Reproduce the entries shown below only from the line with "The [fill opacity](fill-options#fields-opacity)" down to the line with "var position = new", keeping both end lines and copying each one exactly.

_ _ _ _ _ _ _

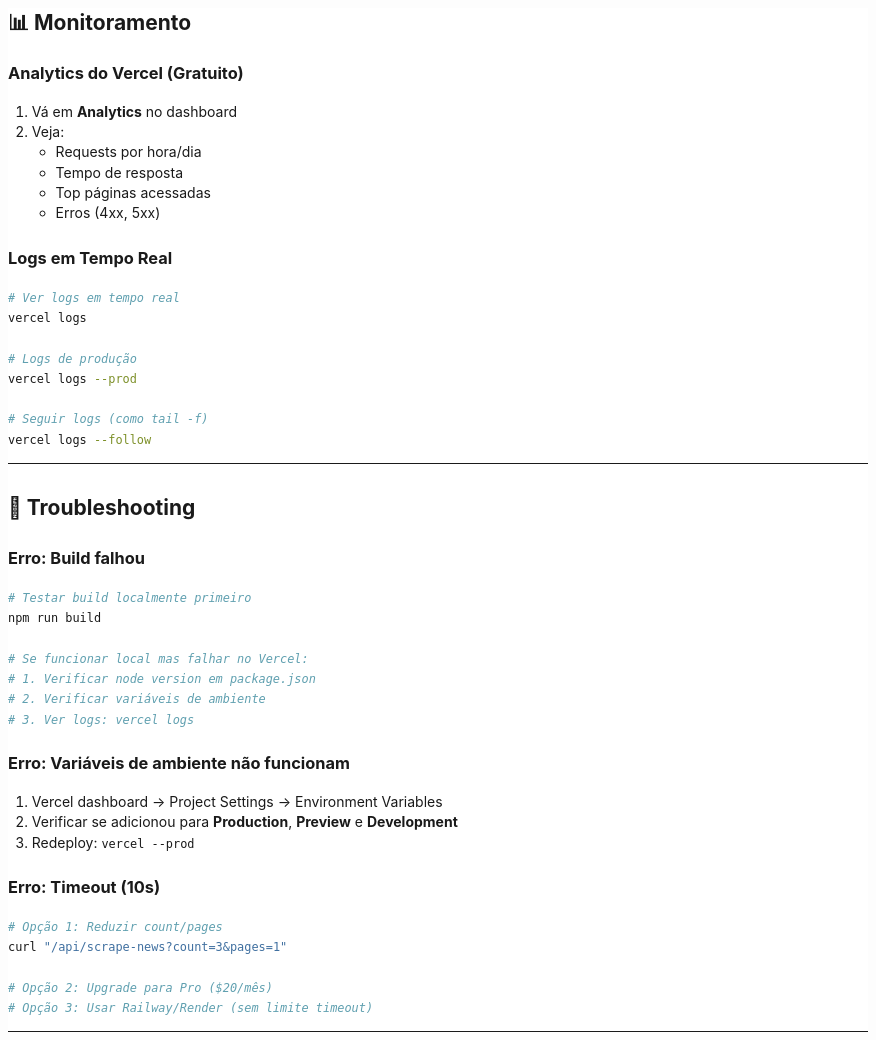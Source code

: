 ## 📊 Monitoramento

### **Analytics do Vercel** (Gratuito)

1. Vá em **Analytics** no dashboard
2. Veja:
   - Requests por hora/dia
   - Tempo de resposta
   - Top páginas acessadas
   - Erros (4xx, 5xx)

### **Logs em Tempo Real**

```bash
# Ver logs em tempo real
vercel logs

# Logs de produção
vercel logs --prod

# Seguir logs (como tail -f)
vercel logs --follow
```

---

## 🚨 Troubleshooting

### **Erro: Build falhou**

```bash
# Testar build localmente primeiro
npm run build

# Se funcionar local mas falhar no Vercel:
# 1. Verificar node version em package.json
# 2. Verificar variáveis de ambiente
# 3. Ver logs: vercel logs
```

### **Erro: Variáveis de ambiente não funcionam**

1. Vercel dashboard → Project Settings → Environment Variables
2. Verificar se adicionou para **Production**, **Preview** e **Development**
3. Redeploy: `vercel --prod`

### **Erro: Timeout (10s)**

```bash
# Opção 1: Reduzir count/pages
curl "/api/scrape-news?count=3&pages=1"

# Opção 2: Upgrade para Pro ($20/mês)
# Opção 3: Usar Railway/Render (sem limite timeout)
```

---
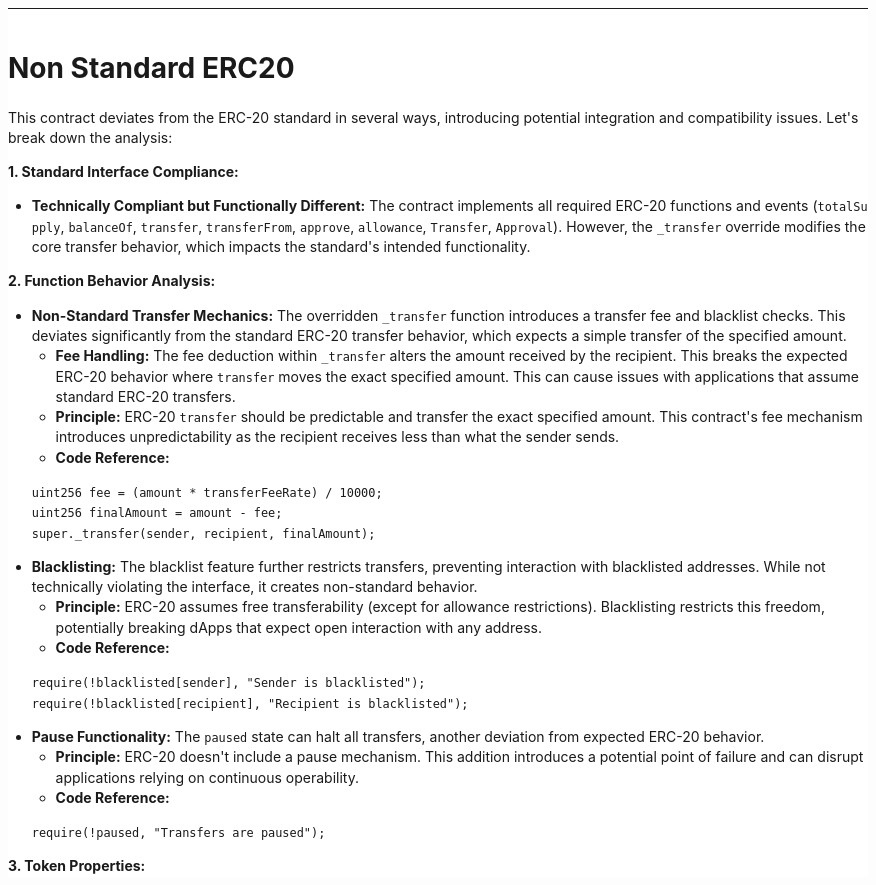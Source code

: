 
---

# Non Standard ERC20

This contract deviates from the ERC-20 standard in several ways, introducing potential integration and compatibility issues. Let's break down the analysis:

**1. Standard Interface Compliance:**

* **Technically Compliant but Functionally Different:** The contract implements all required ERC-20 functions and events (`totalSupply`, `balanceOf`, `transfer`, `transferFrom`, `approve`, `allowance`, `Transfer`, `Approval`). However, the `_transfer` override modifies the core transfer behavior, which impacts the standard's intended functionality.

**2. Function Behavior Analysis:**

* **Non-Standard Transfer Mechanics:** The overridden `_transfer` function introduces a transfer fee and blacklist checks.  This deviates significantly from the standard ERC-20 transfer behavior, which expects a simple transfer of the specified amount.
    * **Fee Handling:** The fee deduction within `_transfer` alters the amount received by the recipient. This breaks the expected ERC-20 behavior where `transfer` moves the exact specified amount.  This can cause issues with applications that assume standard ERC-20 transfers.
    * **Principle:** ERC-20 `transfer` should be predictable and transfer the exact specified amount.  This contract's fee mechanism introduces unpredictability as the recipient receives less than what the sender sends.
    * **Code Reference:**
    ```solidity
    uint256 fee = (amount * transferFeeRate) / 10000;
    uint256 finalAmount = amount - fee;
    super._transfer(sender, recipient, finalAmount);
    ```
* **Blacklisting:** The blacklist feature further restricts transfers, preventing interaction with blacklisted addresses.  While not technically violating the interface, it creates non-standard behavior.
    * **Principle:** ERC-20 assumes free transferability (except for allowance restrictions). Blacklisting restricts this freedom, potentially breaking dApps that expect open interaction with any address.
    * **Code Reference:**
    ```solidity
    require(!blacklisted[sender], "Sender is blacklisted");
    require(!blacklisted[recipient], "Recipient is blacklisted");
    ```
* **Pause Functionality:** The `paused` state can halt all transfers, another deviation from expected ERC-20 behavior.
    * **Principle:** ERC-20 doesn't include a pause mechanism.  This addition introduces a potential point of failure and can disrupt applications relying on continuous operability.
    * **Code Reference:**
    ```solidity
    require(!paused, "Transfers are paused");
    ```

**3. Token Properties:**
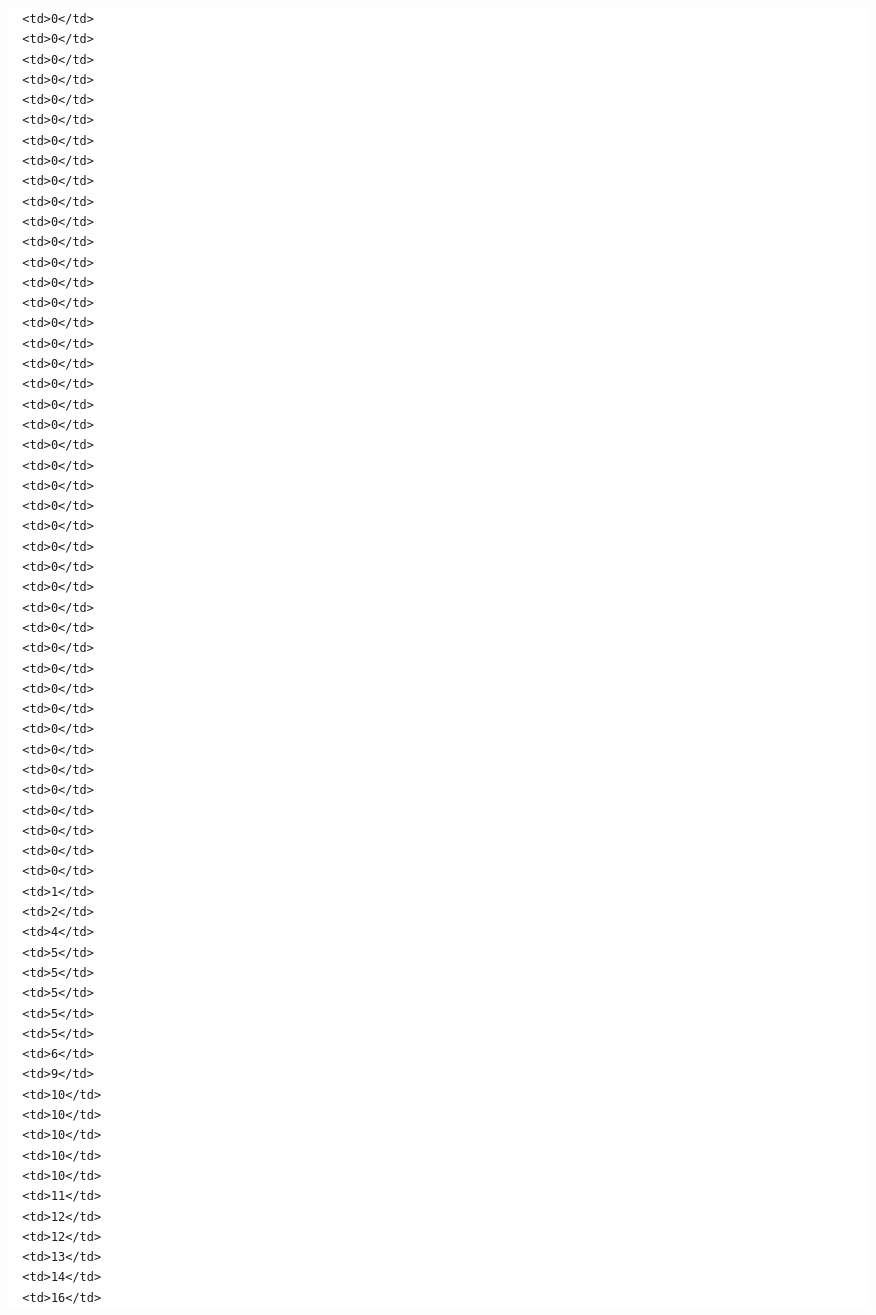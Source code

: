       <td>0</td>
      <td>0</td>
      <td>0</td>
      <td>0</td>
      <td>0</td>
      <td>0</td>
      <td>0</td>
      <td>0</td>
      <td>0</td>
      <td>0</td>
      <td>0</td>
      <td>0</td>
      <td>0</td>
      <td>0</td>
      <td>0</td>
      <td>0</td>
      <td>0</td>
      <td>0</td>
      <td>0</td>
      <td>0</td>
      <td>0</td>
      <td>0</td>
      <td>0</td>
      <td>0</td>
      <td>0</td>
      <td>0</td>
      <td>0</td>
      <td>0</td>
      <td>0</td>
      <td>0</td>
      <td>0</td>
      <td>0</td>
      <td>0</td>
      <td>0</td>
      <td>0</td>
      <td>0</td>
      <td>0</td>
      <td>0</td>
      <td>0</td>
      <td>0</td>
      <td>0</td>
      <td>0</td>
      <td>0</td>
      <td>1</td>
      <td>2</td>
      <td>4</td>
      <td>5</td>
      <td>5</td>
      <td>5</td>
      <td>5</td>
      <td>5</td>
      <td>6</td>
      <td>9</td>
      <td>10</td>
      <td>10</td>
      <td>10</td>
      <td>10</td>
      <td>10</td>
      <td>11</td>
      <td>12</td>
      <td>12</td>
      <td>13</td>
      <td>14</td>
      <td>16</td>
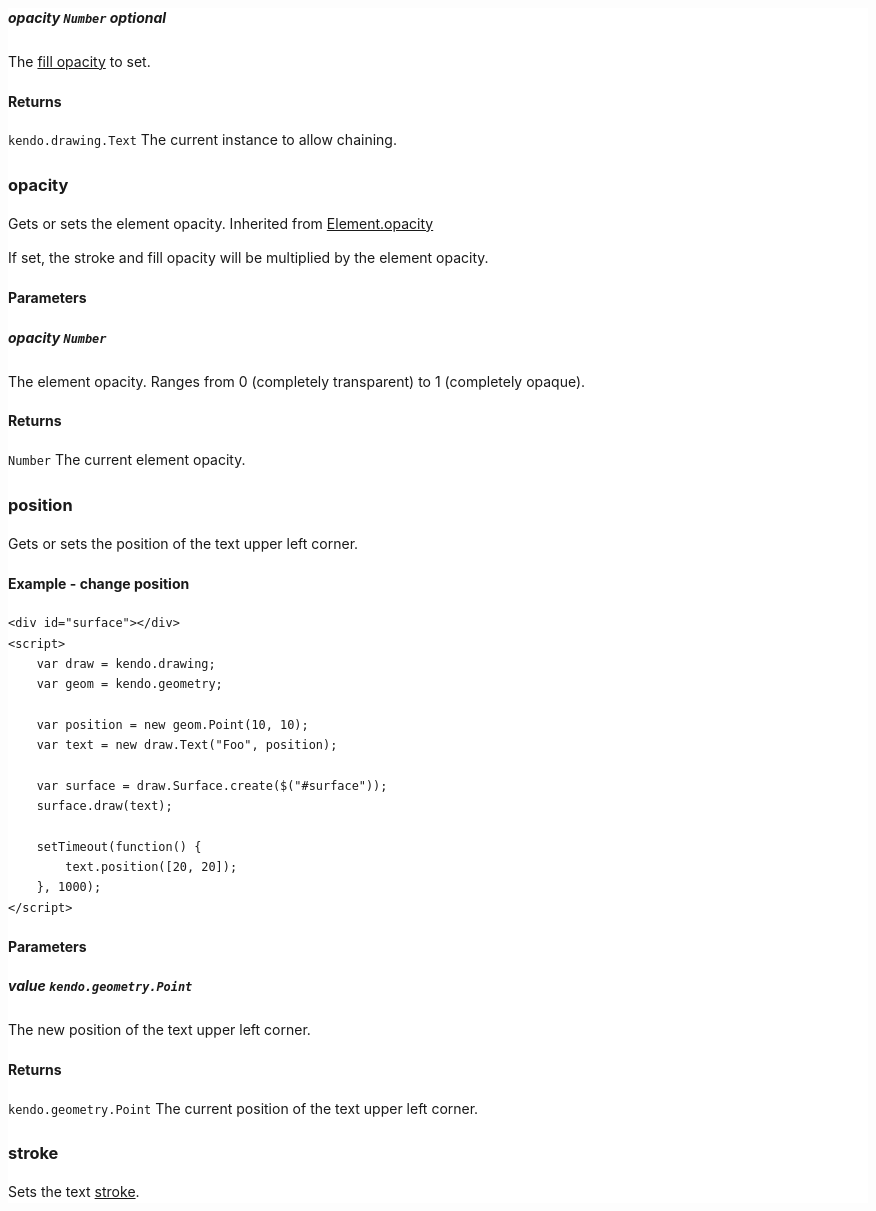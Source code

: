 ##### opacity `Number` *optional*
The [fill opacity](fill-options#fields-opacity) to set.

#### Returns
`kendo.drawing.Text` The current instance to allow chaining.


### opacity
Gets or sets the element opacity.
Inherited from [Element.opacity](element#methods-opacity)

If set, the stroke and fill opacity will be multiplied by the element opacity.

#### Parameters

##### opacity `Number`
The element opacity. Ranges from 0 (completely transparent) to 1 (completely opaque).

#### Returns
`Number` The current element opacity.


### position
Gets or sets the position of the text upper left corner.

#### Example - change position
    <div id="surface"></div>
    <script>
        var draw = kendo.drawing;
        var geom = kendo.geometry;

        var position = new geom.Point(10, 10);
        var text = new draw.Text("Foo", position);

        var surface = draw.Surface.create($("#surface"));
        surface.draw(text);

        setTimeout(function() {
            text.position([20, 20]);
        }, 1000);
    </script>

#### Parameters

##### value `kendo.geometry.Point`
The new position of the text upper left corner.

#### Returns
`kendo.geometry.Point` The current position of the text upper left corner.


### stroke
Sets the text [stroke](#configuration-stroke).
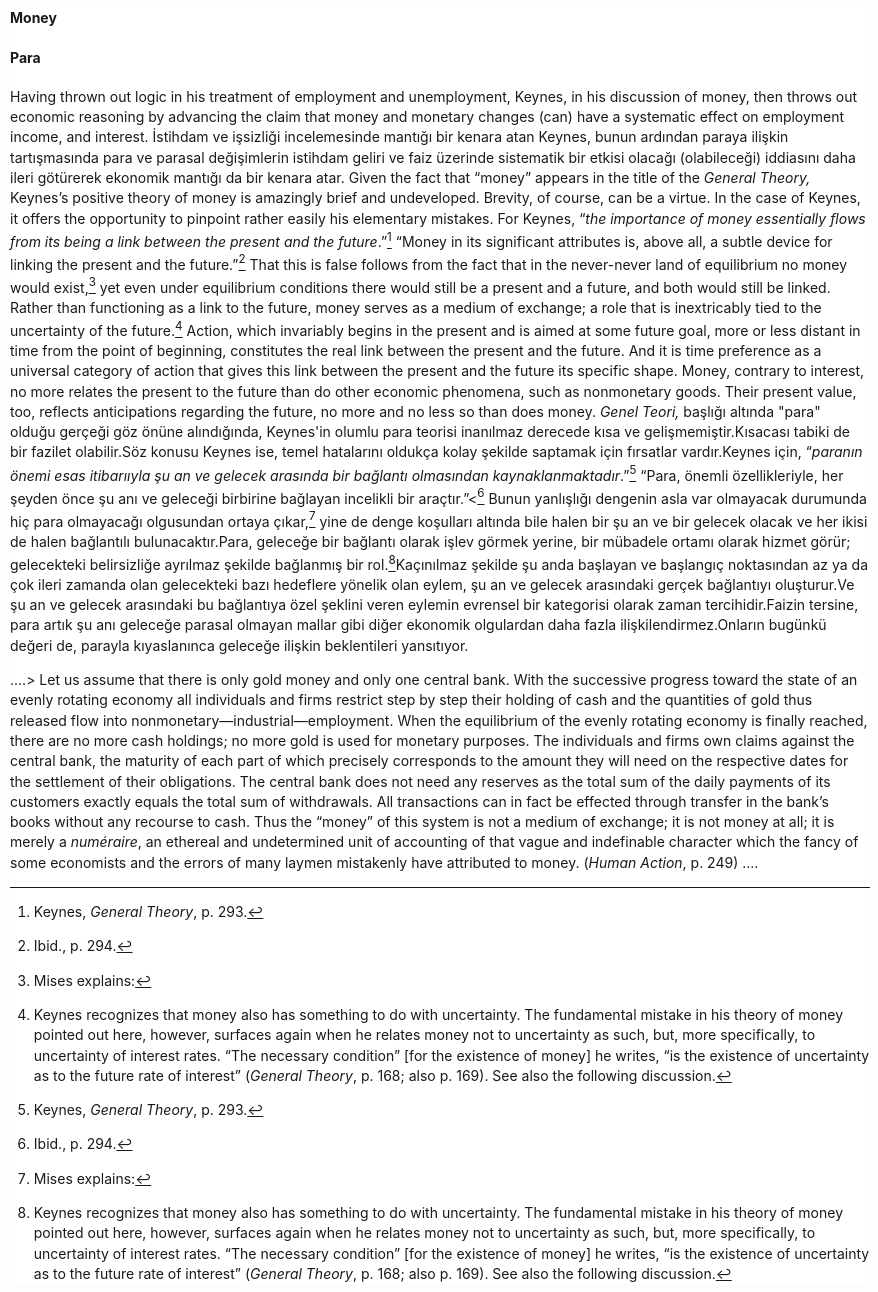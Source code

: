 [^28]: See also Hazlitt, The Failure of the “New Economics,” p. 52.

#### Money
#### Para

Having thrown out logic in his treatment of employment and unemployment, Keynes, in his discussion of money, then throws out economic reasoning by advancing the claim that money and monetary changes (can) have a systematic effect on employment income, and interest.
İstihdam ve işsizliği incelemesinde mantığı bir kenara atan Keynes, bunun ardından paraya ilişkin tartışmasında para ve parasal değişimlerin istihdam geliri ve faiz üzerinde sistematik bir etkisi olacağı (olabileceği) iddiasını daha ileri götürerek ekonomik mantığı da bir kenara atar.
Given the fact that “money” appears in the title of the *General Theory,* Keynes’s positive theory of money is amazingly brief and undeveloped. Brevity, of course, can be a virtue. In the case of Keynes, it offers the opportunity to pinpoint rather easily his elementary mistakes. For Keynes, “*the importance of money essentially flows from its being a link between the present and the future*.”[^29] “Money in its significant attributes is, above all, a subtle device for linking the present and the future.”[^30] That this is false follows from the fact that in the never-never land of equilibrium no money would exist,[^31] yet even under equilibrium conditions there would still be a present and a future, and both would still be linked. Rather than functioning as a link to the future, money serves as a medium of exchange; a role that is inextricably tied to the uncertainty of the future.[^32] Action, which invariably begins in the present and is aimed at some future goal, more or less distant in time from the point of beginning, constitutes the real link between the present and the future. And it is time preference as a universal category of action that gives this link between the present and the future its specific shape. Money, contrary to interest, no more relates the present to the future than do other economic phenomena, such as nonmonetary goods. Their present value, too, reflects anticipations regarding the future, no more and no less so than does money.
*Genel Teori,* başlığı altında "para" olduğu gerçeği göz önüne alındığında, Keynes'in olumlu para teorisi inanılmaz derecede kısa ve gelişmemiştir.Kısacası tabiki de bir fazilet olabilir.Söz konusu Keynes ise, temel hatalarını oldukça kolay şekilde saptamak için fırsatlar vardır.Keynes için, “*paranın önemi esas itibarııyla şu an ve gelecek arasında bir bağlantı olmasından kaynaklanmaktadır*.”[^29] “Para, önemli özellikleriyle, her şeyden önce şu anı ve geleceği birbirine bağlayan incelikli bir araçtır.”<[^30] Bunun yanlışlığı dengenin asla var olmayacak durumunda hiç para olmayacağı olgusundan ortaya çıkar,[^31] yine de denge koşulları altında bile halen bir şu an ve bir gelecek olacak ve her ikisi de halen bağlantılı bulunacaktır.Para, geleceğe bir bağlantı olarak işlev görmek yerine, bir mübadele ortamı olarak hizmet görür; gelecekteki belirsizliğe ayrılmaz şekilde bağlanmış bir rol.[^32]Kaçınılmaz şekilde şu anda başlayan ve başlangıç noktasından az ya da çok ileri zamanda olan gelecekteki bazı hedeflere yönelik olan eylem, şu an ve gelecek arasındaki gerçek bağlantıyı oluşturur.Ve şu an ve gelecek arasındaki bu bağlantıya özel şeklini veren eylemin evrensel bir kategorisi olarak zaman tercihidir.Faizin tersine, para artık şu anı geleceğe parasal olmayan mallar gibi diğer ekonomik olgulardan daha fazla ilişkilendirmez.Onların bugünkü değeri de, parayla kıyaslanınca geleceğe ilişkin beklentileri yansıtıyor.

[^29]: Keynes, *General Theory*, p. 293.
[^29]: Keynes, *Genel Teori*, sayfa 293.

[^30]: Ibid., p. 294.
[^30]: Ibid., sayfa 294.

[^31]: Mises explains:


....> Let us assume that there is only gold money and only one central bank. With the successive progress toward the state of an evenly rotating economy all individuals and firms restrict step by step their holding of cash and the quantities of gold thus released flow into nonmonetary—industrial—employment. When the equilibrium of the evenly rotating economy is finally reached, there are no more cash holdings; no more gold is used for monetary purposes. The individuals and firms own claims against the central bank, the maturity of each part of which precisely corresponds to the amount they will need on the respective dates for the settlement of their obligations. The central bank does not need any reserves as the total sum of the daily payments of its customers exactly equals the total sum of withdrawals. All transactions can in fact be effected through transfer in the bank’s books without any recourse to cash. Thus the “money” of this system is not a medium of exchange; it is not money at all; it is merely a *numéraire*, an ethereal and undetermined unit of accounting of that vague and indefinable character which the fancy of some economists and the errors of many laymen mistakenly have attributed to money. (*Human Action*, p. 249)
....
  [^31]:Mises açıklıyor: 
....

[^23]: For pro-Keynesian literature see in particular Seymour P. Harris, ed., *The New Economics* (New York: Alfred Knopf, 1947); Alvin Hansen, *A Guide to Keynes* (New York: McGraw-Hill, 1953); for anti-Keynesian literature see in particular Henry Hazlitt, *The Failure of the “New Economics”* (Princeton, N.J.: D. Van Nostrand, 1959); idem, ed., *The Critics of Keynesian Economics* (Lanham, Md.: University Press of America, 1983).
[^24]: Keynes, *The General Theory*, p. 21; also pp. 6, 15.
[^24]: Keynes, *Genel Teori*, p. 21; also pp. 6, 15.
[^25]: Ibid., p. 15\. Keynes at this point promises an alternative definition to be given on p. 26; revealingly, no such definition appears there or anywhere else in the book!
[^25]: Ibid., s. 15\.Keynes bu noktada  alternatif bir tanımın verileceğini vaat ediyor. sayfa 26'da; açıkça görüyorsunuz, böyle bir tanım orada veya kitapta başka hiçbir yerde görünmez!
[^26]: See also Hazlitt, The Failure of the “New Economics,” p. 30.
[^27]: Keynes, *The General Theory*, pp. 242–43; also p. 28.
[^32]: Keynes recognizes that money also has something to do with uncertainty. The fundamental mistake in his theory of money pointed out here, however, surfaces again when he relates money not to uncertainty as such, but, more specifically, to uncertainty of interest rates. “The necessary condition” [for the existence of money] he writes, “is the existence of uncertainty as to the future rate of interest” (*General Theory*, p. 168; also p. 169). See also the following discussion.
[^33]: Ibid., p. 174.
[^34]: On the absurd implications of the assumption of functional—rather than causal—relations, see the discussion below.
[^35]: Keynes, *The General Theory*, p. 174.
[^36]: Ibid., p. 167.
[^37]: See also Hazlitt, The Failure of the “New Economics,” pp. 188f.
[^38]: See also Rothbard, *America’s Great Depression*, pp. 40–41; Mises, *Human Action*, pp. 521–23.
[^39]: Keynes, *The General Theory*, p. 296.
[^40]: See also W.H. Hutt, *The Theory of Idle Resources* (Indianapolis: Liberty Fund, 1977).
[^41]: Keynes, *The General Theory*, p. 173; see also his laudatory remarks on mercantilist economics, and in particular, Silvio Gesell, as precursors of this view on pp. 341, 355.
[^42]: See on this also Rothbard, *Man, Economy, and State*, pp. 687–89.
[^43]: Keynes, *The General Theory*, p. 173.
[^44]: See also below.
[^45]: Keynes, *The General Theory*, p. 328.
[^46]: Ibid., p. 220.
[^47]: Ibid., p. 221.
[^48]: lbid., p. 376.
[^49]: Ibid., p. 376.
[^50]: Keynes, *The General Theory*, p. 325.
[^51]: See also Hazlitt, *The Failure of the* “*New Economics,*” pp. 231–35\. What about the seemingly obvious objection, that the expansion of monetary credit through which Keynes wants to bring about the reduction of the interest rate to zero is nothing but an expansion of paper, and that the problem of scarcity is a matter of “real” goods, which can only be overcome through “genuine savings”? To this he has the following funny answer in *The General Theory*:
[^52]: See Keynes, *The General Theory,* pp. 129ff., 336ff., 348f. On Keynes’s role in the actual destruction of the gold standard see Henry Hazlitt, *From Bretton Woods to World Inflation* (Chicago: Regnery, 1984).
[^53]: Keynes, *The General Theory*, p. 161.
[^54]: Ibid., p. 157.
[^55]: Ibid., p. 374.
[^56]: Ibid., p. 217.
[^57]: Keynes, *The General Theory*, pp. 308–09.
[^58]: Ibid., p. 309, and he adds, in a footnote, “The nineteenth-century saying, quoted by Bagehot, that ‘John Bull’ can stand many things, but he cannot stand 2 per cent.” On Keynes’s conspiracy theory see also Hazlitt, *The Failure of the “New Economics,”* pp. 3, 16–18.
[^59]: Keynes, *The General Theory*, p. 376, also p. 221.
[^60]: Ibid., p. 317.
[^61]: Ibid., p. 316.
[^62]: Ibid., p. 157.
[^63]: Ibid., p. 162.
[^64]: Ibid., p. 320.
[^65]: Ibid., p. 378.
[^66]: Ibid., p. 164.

_ _ _ _ _ _ _

> [Finished exercise]
The [fill opacity](fill-options#fields-opacity) to set.

#### Returns
`kendo.drawing.Text` The current instance to allow chaining.


### opacity
Gets or sets the element opacity.
Inherited from [Element.opacity](element#methods-opacity)

If set, the stroke and fill opacity will be multiplied by the element opacity.

#### Parameters

##### opacity `Number`
The element opacity. Ranges from 0 (completely transparent) to 1 (completely opaque).

#### Returns
`Number` The current element opacity.


### position
Gets or sets the position of the text upper left corner.

#### Example - change position
    <div id="surface"></div>
    <script>
        var draw = kendo.drawing;
        var geom = kendo.geometry;

        var position = new geom.Point(10, 10);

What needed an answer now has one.